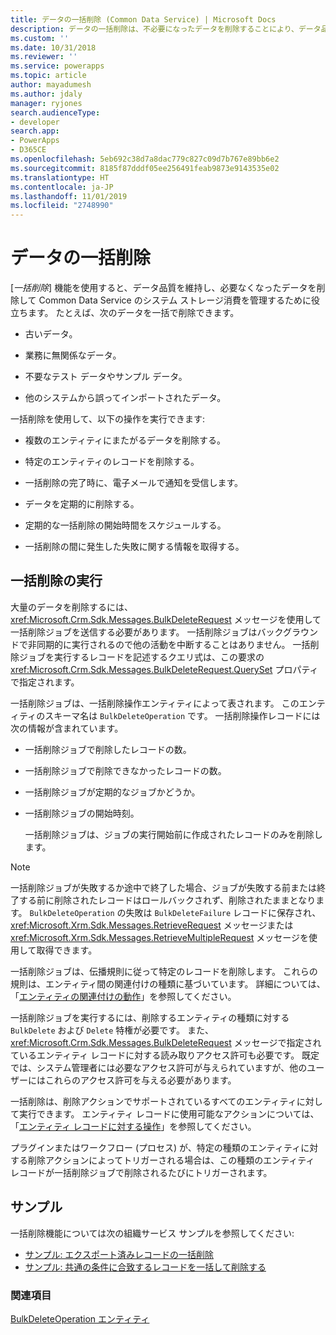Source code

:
 ```yaml
---
title: データの一括削除 (Common Data Service) | Microsoft Docs
description: データの一括削除は、不必要になったデータを削除することにより、データ品質の維持およびシステム ストレージの消費管理を支援します。
ms.custom: ''
ms.date: 10/31/2018
ms.reviewer: ''
ms.service: powerapps
ms.topic: article
author: mayadumesh
ms.author: jdaly
manager: ryjones
search.audienceType:
- developer
search.app:
- PowerApps
- D365CE
ms.openlocfilehash: 5eb692c38d7a8dac779c827c09d7b767e89bb6e2
ms.sourcegitcommit: 8185f87dddf05ee256491feab9873e9143535e02
ms.translationtype: HT
ms.contentlocale: ja-JP
ms.lasthandoff: 11/01/2019
ms.locfileid: "2748990"
---
```

# <a name="delete-data-in-bulk"></a>データの一括削除

[*一括削除*] 機能を使用すると、データ品質を維持し、必要なくなったデータを削除して Common Data Service のシステム ストレージ消費を管理するために役立ちます。 たとえば、次のデータを一括で削除できます。  
  
- 古いデータ。  
  
- 業務に無関係なデータ。  
  
- 不要なテスト データやサンプル データ。  
  
- 他のシステムから誤ってインポートされたデータ。  
  
一括削除を使用して、以下の操作を実行できます:  
  
- 複数のエンティティにまたがるデータを削除する。  
  
- 特定のエンティティのレコードを削除する。  
  
- 一括削除の完了時に、電子メールで通知を受信します。  
  
- データを定期的に削除する。  
  
- 定期的な一括削除の開始時間をスケジュールする。  
  
- 一括削除の間に発生した失敗に関する情報を取得する。  
  
## <a name="run-bulk-delete"></a>一括削除の実行

大量のデータを削除するには、<xref:Microsoft.Crm.Sdk.Messages.BulkDeleteRequest> メッセージを使用して一括削除ジョブを送信する必要があります。 一括削除ジョブはバックグラウンドで非同期的に実行されるので他の活動を中断することはありません。 一括削除ジョブを実行するレコードを記述するクエリ式は、この要求の <xref:Microsoft.Crm.Sdk.Messages.BulkDeleteRequest.QuerySet> プロパティで指定されます。  
  
 一括削除ジョブは、一括削除操作エンティティによって表されます。 このエンティティのスキーマ名は `BulkDeleteOperation` です。 一括削除操作レコードには次の情報が含まれています。  
  
- 一括削除ジョブで削除したレコードの数。  
  
- 一括削除ジョブで削除できなかったレコードの数。  
  
- 一括削除ジョブが定期的なジョブかどうか。  
  
- 一括削除ジョブの開始時刻。  
  
  一括削除ジョブは、ジョブの実行開始前に作成されたレコードのみを削除します。  
  
> [!NOTE]
>  一括削除ジョブが失敗するか途中で終了した場合、ジョブが失敗する前または終了する前に削除されたレコードはロールバックされず、削除されたままとなります。 `BulkDeleteOperation` の失敗は `BulkDeleteFailure` レコードに保存され、<xref:Microsoft.Xrm.Sdk.Messages.RetrieveRequest> メッセージまたは <xref:Microsoft.Xrm.Sdk.Messages.RetrieveMultipleRequest> メッセージを使用して取得できます。  
  
 一括削除ジョブは、伝播規則に従って特定のレコードを削除します。 これらの規則は、エンティティ間の関連付けの種類に基づいています。 詳細については、「[エンティティの関連付けの動作](/dynamics365/customer-engagement/developer/entity-relationship-behavior)」を参照してください。  
  
 一括削除ジョブを実行するには、削除するエンティティの種類に対する `BulkDelete` および `Delete` 特権が必要です。 また、<xref:Microsoft.Crm.Sdk.Messages.BulkDeleteRequest> メッセージで指定されているエンティティ レコードに対する読み取りアクセス許可も必要です。 既定では、システム管理者には必要なアクセス許可が与えられていますが、他のユーザーにはこれらのアクセス許可を与える必要があります。  
  
 一括削除は、削除アクションでサポートされているすべてのエンティティに対して実行できます。 エンティティ レコードに使用可能なアクションについては、「[エンティティ レコードに対する操作](/dynamics365/customer-engagement/developer/introduction-entities#ActionsOnEntityRecords)」を参照してください。  
  
 プラグインまたはワークフロー (プロセス) が、特定の種類のエンティティに対する削除アクションによってトリガーされる場合は、この種類のエンティティ レコードが一括削除ジョブで削除されるたびにトリガーされます。  
  
## <a name="samples"></a>サンプル

一括削除機能については次の組織サービス サンプルを参照してください:

- [サンプル: エクスポート済みレコードの一括削除](org-service/samples/bulk-delete-exported-records.md)   
- [サンプル: 共通の条件に合致するレコードを一括して削除する](org-service/samples/bulk-delete-records-match-common-criteria.md)

### <a name="see-also"></a>関連項目

[BulkDeleteOperation エンティティ](reference/entities/bulkdeleteoperation.md)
+-------+
**ACTIVITY**. Reproduce the whole listing above word for word, but not its pictures.

**ANSWER SPACE**.
Source code

:
 ```yaml
---
title: データの一括削除 (Common Data Service) | Microsoft Docs
description: データの一括削除は、不必要になったデータを削除することにより、データ品質の維持およびシステム ストレージの消費管理を支援します。
ms.custom: ''
ms.date: 10/31/2018
ms.reviewer: ''
ms.service: powerapps
ms.topic: article
author: mayadumesh
ms.author: jdaly
manager: ryjones
search.audienceType:
- developer
search.app:
- PowerApps
- D365CE
ms.openlocfilehash: 5eb692c38d7a8dac779c827c09d7b767e89bb6e2
ms.sourcegitcommit: 8185f87dddf05ee256491feab9873e9143535e02
ms.translationtype: HT
ms.contentlocale: ja-JP
ms.lasthandoff: 11/01/2019
ms.locfileid: "2748990"
---
```

# <a name="delete-data-in-bulk"></a>データの一括削除

[*一括削除*] 機能を使用すると、データ品質を維持し、必要なくなったデータを削除して Common Data Service のシステム ストレージ消費を管理するために役立ちます。 たとえば、次のデータを一括で削除できます。  
  
- 古いデータ。  
  
- 業務に無関係なデータ。  
  
- 不要なテスト データやサンプル データ。  
  
- 他のシステムから誤ってインポートされたデータ。  
  
一括削除を使用して、以下の操作を実行できます:  
  
- 複数のエンティティにまたがるデータを削除する。  
  
- 特定のエンティティのレコードを削除する。  
  
- 一括削除の完了時に、電子メールで通知を受信します。  
  
- データを定期的に削除する。  
  
- 定期的な一括削除の開始時間をスケジュールする。  
  
- 一括削除の間に発生した失敗に関する情報を取得する。  
  
## <a name="run-bulk-delete"></a>一括削除の実行

大量のデータを削除するには、<xref:Microsoft.Crm.Sdk.Messages.BulkDeleteRequest> メッセージを使用して一括削除ジョブを送信する必要があります。 一括削除ジョブはバックグラウンドで非同期的に実行されるので他の活動を中断することはありません。 一括削除ジョブを実行するレコードを記述するクエリ式は、この要求の <xref:Microsoft.Crm.Sdk.Messages.BulkDeleteRequest.QuerySet> プロパティで指定されます。  
  
 一括削除ジョブは、一括削除操作エンティティによって表されます。 このエンティティのスキーマ名は `BulkDeleteOperation` です。 一括削除操作レコードには次の情報が含まれています。  
  
- 一括削除ジョブで削除したレコードの数。  
  
- 一括削除ジョブで削除できなかったレコードの数。  
  
- 一括削除ジョブが定期的なジョブかどうか。  
  
- 一括削除ジョブの開始時刻。  
  
  一括削除ジョブは、ジョブの実行開始前に作成されたレコードのみを削除します。  
  
> [!NOTE]
>  一括削除ジョブが失敗するか途中で終了した場合、ジョブが失敗する前または終了する前に削除されたレコードはロールバックされず、削除されたままとなります。 `BulkDeleteOperation` の失敗は `BulkDeleteFailure` レコードに保存され、<xref:Microsoft.Xrm.Sdk.Messages.RetrieveRequest> メッセージまたは <xref:Microsoft.Xrm.Sdk.Messages.RetrieveMultipleRequest> メッセージを使用して取得できます。  
  
 一括削除ジョブは、伝播規則に従って特定のレコードを削除します。 これらの規則は、エンティティ間の関連付けの種類に基づいています。 詳細については、「[エンティティの関連付けの動作](/dynamics365/customer-engagement/developer/entity-relationship-behavior)」を参照してください。  
  
 一括削除ジョブを実行するには、削除するエンティティの種類に対する `BulkDelete` および `Delete` 特権が必要です。 また、<xref:Microsoft.Crm.Sdk.Messages.BulkDeleteRequest> メッセージで指定されているエンティティ レコードに対する読み取りアクセス許可も必要です。 既定では、システム管理者には必要なアクセス許可が与えられていますが、他のユーザーにはこれらのアクセス許可を与える必要があります。  
  
 一括削除は、削除アクションでサポートされているすべてのエンティティに対して実行できます。 エンティティ レコードに使用可能なアクションについては、「[エンティティ レコードに対する操作](/dynamics365/customer-engagement/developer/introduction-entities#ActionsOnEntityRecords)」を参照してください。  
  
 プラグインまたはワークフロー (プロセス) が、特定の種類のエンティティに対する削除アクションによってトリガーされる場合は、この種類のエンティティ レコードが一括削除ジョブで削除されるたびにトリガーされます。  
  
## <a name="samples"></a>サンプル

一括削除機能については次の組織サービス サンプルを参照してください:

- [サンプル: エクスポート済みレコードの一括削除](org-service/samples/bulk-delete-exported-records.md)   
- [サンプル: 共通の条件に合致するレコードを一括して削除する](org-service/samples/bulk-delete-records-match-common-criteria.md)

### <a name="see-also"></a>関連項目

[BulkDeleteOperation エンティティ](reference/entities/bulkdeleteoperation.md)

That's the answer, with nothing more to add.